• [YOUR GOAL]: Write every entry out again exactly, please, and skip the pictures.

• [TASK MATERIAL]:
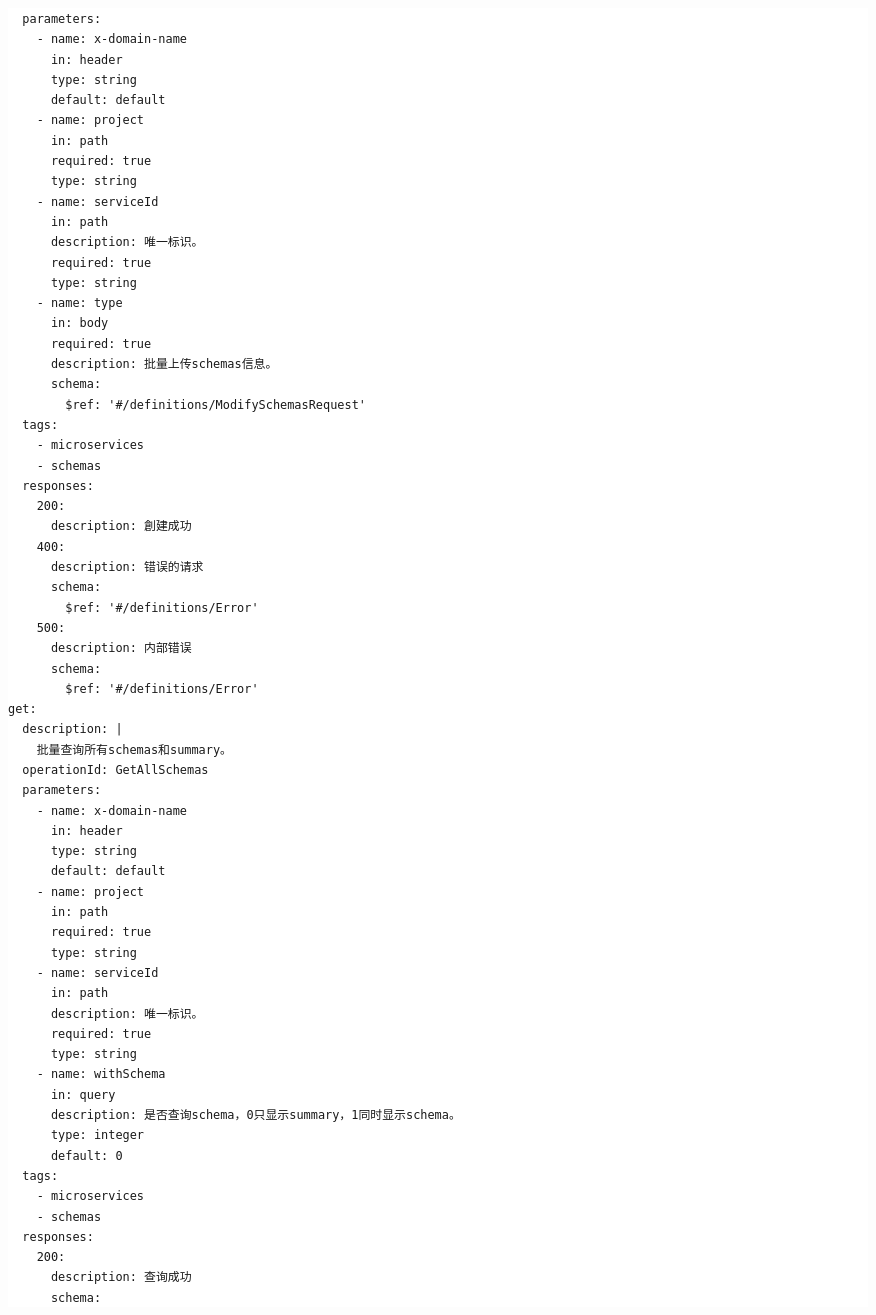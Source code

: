       parameters:
        - name: x-domain-name
          in: header
          type: string
          default: default
        - name: project
          in: path
          required: true
          type: string
        - name: serviceId
          in: path
          description: 唯一标识。
          required: true
          type: string
        - name: type
          in: body
          required: true
          description: 批量上传schemas信息。
          schema:
            $ref: '#/definitions/ModifySchemasRequest'
      tags:
        - microservices
        - schemas
      responses:
        200:
          description: 創建成功
        400:
          description: 错误的请求
          schema:
            $ref: '#/definitions/Error'
        500:
          description: 内部错误
          schema:
            $ref: '#/definitions/Error'
    get:
      description: |
        批量查询所有schemas和summary。
      operationId: GetAllSchemas
      parameters:
        - name: x-domain-name
          in: header
          type: string
          default: default
        - name: project
          in: path
          required: true
          type: string
        - name: serviceId
          in: path
          description: 唯一标识。
          required: true
          type: string
        - name: withSchema
          in: query
          description: 是否查询schema，0只显示summary，1同时显示schema。
          type: integer
          default: 0
      tags:
        - microservices
        - schemas
      responses:
        200:
          description: 查询成功
          schema:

• [EXERCISE ANSWER]:
Source code

:       parameters:
        - name: x-domain-name
          in: header
          type: string
          default: default
        - name: project
          in: path
          required: true
          type: string
        - name: serviceId
          in: path
          description: 唯一标识。
          required: true
          type: string
        - name: type
          in: body
          required: true
          description: 批量上传schemas信息。
          schema:
            $ref: '#/definitions/ModifySchemasRequest'
      tags:
        - microservices
        - schemas
      responses:
        200:
          description: 創建成功
        400:
          description: 错误的请求
          schema:
            $ref: '#/definitions/Error'
        500:
          description: 内部错误
          schema:
            $ref: '#/definitions/Error'
    get:
      description: |
        批量查询所有schemas和summary。
      operationId: GetAllSchemas
      parameters:
        - name: x-domain-name
          in: header
          type: string
          default: default
        - name: project
          in: path
          required: true
          type: string
        - name: serviceId
          in: path
          description: 唯一标识。
          required: true
          type: string
        - name: withSchema
          in: query
          description: 是否查询schema，0只显示summary，1同时显示schema。
          type: integer
          default: 0
      tags:
        - microservices
        - schemas
      responses:
        200:
          description: 查询成功
          schema:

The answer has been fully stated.